Une étude faites sur 10 mannequins d’une agence parisienne montraient que toutes avaient un IMC en dessous de 18, interdit par les nouvelles règlementations de l’OMS.
L’Organisation Mondiale de la Santé désigne même que toute personne en dessous d’un IMC de 16, est en état de famine, et pour vous donner un aperçu des dégâts, Ana, lorsqu’elle est décédée avait un IMC de 13 ,4…
Un sous poids entraine aussi des règles irrégulières et une fragilité de santé incroyable. Si bien qu’une moindre infection peut potentiellement être fatal, comme ce l’a été pour Ana Carolina Reston.
Les agences de mannequins se fichent complètement du poids des filles, ni de leur âge et ne leur font jamais passer des tests. Ils n’hésitent pas à faire tricher leurs membres si besoin est. Ainsi, Agyness Deyn reconnaît avoir mentit sur son âge quand elle a débuté et s’est rajeunit de 6 ans alors qu’elle n’avait que 18 ans à l’époque, mais elle était déjà « trop vieille » pour le milieu du mannequinat.
Certains mannequins avouent que lorsqu’elles sont obligées de passer des tests de santé, les agences leurs font porter des soutiens gorges et des ceintures en plomb pour gagner quelques grammes…
Une mannequin explique sa situation et dénonce les créateurs qui proposent des vêtements toujours plus petit aux mannequins qui doivent paraître donc encore plus maigre pour rentrer dedans.

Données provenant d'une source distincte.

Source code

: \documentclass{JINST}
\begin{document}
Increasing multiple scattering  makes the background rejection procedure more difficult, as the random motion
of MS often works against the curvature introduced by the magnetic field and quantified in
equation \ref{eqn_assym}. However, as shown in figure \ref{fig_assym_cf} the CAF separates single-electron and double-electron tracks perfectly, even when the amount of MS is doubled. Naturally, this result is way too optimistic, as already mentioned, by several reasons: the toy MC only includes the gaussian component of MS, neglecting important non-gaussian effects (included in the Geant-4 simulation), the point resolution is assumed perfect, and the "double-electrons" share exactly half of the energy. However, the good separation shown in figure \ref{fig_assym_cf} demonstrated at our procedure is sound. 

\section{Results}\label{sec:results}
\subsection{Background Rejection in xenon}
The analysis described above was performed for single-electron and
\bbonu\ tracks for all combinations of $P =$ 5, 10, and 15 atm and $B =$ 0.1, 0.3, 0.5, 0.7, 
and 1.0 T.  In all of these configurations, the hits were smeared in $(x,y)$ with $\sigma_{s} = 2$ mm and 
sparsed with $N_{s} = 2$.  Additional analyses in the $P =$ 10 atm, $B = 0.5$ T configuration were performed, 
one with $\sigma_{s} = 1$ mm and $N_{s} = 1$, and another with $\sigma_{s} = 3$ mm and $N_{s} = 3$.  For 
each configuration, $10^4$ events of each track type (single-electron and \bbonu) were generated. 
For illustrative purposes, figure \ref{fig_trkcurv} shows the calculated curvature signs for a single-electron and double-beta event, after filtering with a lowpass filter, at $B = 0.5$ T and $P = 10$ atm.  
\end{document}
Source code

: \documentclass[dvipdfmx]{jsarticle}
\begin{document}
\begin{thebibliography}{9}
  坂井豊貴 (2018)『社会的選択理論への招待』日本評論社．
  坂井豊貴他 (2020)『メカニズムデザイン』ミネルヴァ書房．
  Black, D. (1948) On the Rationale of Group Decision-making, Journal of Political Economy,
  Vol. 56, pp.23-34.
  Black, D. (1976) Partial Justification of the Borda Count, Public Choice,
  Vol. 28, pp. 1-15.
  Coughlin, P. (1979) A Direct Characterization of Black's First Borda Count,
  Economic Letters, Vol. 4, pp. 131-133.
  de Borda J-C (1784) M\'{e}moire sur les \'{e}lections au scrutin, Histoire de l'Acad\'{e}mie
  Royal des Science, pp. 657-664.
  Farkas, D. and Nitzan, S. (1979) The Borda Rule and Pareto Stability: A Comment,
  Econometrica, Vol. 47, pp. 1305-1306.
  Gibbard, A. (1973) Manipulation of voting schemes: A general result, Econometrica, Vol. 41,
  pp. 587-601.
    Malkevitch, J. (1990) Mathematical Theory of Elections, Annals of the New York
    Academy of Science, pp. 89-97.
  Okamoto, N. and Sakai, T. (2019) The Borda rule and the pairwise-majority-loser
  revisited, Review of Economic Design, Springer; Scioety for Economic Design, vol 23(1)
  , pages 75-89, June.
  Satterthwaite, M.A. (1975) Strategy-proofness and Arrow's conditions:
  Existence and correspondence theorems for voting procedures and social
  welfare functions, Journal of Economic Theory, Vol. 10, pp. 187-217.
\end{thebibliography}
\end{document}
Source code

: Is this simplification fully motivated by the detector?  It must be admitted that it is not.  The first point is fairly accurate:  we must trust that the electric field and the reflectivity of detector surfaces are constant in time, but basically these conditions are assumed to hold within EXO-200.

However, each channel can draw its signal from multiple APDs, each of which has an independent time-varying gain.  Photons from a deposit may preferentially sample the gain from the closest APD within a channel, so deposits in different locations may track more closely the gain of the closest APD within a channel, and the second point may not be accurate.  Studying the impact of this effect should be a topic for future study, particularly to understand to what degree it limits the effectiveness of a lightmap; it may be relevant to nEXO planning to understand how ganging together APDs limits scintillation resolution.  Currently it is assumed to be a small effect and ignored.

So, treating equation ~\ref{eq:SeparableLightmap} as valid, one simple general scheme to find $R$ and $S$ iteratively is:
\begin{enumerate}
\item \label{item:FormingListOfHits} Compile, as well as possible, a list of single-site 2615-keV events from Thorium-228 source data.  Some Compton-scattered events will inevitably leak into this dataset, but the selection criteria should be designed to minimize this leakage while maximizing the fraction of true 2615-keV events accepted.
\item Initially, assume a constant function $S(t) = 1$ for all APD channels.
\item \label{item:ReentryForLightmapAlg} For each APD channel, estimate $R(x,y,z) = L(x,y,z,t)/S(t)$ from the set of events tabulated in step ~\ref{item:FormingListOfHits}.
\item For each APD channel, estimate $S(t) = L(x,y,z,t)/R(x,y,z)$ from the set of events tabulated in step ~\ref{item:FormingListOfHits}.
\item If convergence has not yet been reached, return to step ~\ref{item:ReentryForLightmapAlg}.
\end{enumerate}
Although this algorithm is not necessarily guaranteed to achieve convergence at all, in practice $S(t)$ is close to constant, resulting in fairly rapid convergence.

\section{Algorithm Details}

Ces jeunes femmes ne doivent alors qu’être des porte manteaux pour le fringue qui est mieux mit en valeur sur un corps frêle… Karl Lagerfeld s’était d’ailleurs illustré en commentant lors d’un défilé « Personne ne veut voir des femmes avec des formes. Vous avez des mères assises devant la télé avec un paquet de chips qui disent que les mannequins minces sont horribles. »

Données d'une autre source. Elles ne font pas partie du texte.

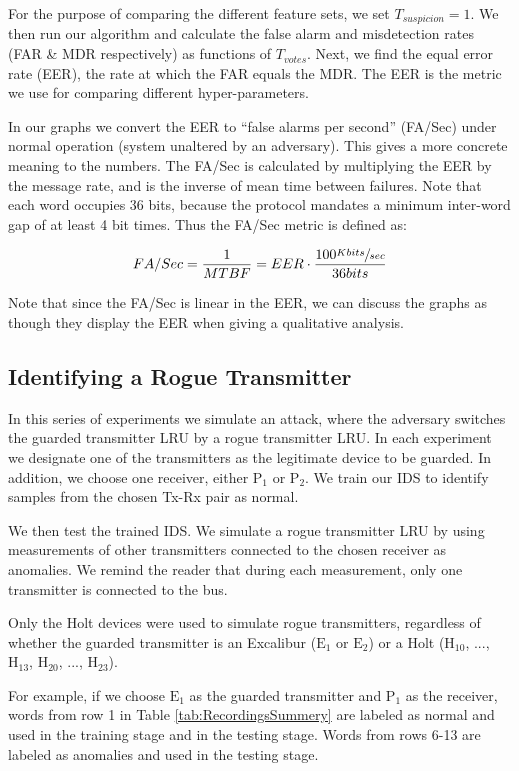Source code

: \documentclass[english]{llncs}
\newcommand{\sublevel}[1]{\subsection{#1}}
\newcommand{\sublevel}[1]{\section{#1}}
\begin{document}
  For the purpose of comparing the different feature sets, we set $T_{suspicion} = 1$. We then run our algorithm and calculate the false alarm and misdetection rates (FAR \& MDR respectively) as functions of $T_{votes}$. Next, we find the equal error rate (EER), the rate at which the FAR equals the MDR. The EER is the metric we use for comparing different hyper-parameters.
  
  In our graphs we convert the EER to ``false alarms per second'' (FA/Sec) under normal operation (system unaltered by an adversary). This gives a more concrete meaning to the numbers. The FA/Sec is calculated by multiplying the EER by the message rate, and is the inverse of mean time between failures. Note that each word occupies 36 bits, because the protocol mandates a minimum inter-word gap of at least 4 bit times. Thus the FA/Sec metric is defined as:
  
  \[FA/Sec = \frac{1}{MTBF} = EER \cdot \frac{100 \sfrac{Kbits}{sec}}{36bits}\]
  
  Note that since the FA/Sec is linear in the EER, we can discuss the graphs as though they display the EER when giving a qualitative analysis.

\vspace*{-1.5ex}  
\sublevel{Identifying a Rogue Transmitter}
\vspace*{-0.5ex}  
  In this series of experiments we simulate an attack, where the adversary switches the guarded transmitter LRU by a rogue transmitter LRU. In each experiment we designate one of the transmitters as the legitimate device to be guarded. In addition, we choose one receiver, either \(\text{P}_1\) or \(\text{P}_2\).  We train our IDS to identify samples from the chosen Tx-Rx pair as normal.
  
  We then test the trained IDS. We simulate a rogue transmitter LRU by using measurements of other transmitters connected to the chosen receiver as anomalies. We remind the reader that during each measurement, only one transmitter is connected to the bus.
  
  Only the Holt devices were used to simulate rogue transmitters, regardless of whether the guarded transmitter is an Excalibur (\(\text{E}_1\) or \(\text{E}_2\)) or a Holt (\(\text{H}_{10}\), ..., \(\text{H}_{13}\), \(\text{H}_{20}\), ..., \(\text{H}_{23}\)).
  
  For example, if we choose \(\text{E}_1\) as the guarded transmitter and \(\text{P}_1\) as the receiver, words from row 1 in Table \ref{tab:RecordingsSummery} are labeled as normal and used in the training stage and in the testing stage. Words from rows 6-13 are labeled as anomalies and used in the testing stage.
  
\end{document}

Et dans la même lignée : « Les anorexiques ne sont pas maigres parce qu’elles veulent être mannequins elles ont surement des problèmes familiaux ou ont souffert de traumatismes. Je n’aime que les choses que je suis autorisé à manger, donc ce n’est pas comme si je devais éviter des choses pour perdre du poids. »
Il y a t-il vraiment une lutte contre l’anorexie dans la mode ?

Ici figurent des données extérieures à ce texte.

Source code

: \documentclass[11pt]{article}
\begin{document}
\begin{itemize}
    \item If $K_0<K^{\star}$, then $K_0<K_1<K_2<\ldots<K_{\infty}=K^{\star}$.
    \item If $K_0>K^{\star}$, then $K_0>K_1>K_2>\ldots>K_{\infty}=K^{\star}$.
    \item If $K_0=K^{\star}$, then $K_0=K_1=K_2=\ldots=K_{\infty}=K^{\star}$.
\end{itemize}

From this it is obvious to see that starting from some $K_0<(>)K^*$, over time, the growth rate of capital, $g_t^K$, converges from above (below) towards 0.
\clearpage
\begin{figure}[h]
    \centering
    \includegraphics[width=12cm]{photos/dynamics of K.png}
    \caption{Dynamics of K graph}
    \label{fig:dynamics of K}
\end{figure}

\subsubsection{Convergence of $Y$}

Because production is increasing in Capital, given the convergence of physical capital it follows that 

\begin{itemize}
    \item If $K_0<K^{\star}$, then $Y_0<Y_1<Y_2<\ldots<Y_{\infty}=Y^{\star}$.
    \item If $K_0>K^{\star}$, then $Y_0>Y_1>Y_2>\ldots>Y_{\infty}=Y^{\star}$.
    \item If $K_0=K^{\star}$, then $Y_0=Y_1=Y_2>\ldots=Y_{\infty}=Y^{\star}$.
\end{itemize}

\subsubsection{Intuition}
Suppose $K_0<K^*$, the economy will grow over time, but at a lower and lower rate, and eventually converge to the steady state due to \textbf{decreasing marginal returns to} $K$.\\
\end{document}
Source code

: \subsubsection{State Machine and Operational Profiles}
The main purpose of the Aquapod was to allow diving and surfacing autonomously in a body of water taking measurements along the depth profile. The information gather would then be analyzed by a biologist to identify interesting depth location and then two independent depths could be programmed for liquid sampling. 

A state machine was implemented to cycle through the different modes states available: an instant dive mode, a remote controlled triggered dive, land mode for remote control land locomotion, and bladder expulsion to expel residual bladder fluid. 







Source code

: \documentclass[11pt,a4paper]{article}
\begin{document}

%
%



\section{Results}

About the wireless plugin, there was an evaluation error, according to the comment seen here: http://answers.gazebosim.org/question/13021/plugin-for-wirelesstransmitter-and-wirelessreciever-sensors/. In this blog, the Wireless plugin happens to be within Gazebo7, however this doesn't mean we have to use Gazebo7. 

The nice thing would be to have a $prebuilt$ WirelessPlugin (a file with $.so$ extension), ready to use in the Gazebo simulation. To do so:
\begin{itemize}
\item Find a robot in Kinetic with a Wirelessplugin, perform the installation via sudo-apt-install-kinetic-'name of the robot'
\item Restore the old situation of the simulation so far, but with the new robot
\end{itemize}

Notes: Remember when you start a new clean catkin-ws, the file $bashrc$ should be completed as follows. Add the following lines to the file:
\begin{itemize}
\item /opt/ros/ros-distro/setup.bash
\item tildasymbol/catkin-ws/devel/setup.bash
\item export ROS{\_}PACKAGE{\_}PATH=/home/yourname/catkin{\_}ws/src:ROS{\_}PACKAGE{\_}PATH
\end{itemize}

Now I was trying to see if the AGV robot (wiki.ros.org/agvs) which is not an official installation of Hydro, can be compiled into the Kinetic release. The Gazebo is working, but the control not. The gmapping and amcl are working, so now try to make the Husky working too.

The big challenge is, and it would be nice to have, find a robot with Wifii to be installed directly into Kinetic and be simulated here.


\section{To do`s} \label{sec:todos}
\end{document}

En 2007 et de nouveau en juin 2012, Jonathan Newhouse, PDG du groupe CondéNast qui détient les publications Vogue, Glamour, GQ et Vanity Fair a crée un pacte signé par les 19 rédactrices en chef des éditions Vogue partout dans le monde.
Ce pacte, le Health Initiave se veut une charte de bonne conduite pour les rédactrices afin de seulement mettre en avant des mannequins en bonne santé : « Vogue estime que la beauté commence par une bonne santé. Les rédactrices en chef des Vogue du monde entier veulent que leurs magazines reflètent une image de bien-être, notamment à travers la santé des mannequins qui les illustrent. »
En revanche, les autres magasines du groupe n’ont pas ce traitement de faveur et peuvent toujours se faire la folie de présenter des mannequins anorexiques ou des pré-adolescentes.
Néanmoins, il est bon de voir que des efforts sont faits de la part de ceux qui dicte de la mode dans le monde.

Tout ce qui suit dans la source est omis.